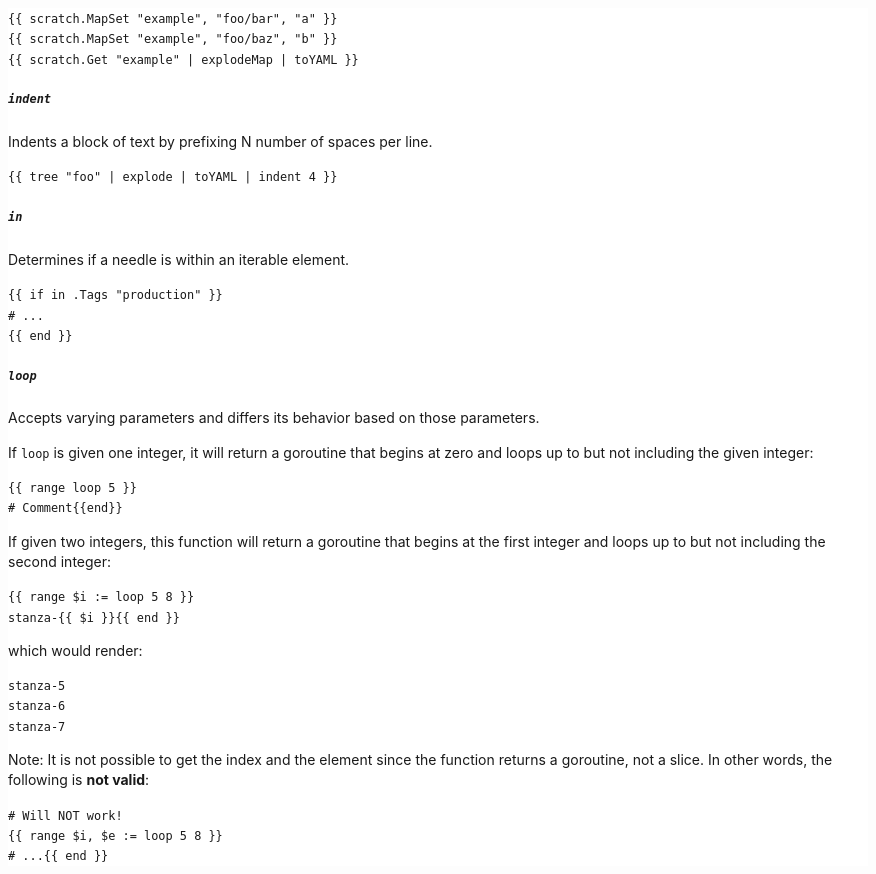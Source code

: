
 ```liquid
{{ scratch.MapSet "example", "foo/bar", "a" }}
{{ scratch.MapSet "example", "foo/baz", "b" }}
{{ scratch.Get "example" | explodeMap | toYAML }}
```

##### `indent`

Indents a block of text by prefixing N number of spaces per line.

```liquid
{{ tree "foo" | explode | toYAML | indent 4 }}
```

##### `in`

Determines if a needle is within an iterable element.

```liquid
{{ if in .Tags "production" }}
# ...
{{ end }}
```

##### `loop`

Accepts varying parameters and differs its behavior based on those parameters.

If `loop` is given one integer, it will return a goroutine that begins at zero
and loops up to but not including the given integer:

```liquid
{{ range loop 5 }}
# Comment{{end}}
```

If given two integers, this function will return a goroutine that begins at
the first integer and loops up to but not including the second integer:

```liquid
{{ range $i := loop 5 8 }}
stanza-{{ $i }}{{ end }}
```

which would render:

```text
stanza-5
stanza-6
stanza-7
```

Note: It is not possible to get the index and the element since the function
returns a goroutine, not a slice. In other words, the following is **not
valid**:

```liquid
# Will NOT work!
{{ range $i, $e := loop 5 8 }}
# ...{{ end }}
```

--------------------

Drop the pictures, then write out everything else in the records exactly.

#### Response below
Source code

:
 ```liquid
{{ scratch.MapSet "example", "foo/bar", "a" }}
{{ scratch.MapSet "example", "foo/baz", "b" }}
{{ scratch.Get "example" | explodeMap | toYAML }}
```

##### `indent`

Indents a block of text by prefixing N number of spaces per line.

```liquid
{{ tree "foo" | explode | toYAML | indent 4 }}
```

##### `in`

Determines if a needle is within an iterable element.

```liquid
{{ if in .Tags "production" }}
# ...
{{ end }}
```

##### `loop`

Accepts varying parameters and differs its behavior based on those parameters.

If `loop` is given one integer, it will return a goroutine that begins at zero
and loops up to but not including the given integer:

```liquid
{{ range loop 5 }}
# Comment{{end}}
```

If given two integers, this function will return a goroutine that begins at
the first integer and loops up to but not including the second integer:

```liquid
{{ range $i := loop 5 8 }}
stanza-{{ $i }}{{ end }}
```

which would render:

```text
stanza-5
stanza-6
stanza-7
```

Note: It is not possible to get the index and the element since the function
returns a goroutine, not a slice. In other words, the following is **not
valid**:

```liquid
# Will NOT work!
{{ range $i, $e := loop 5 8 }}
# ...{{ end }}
```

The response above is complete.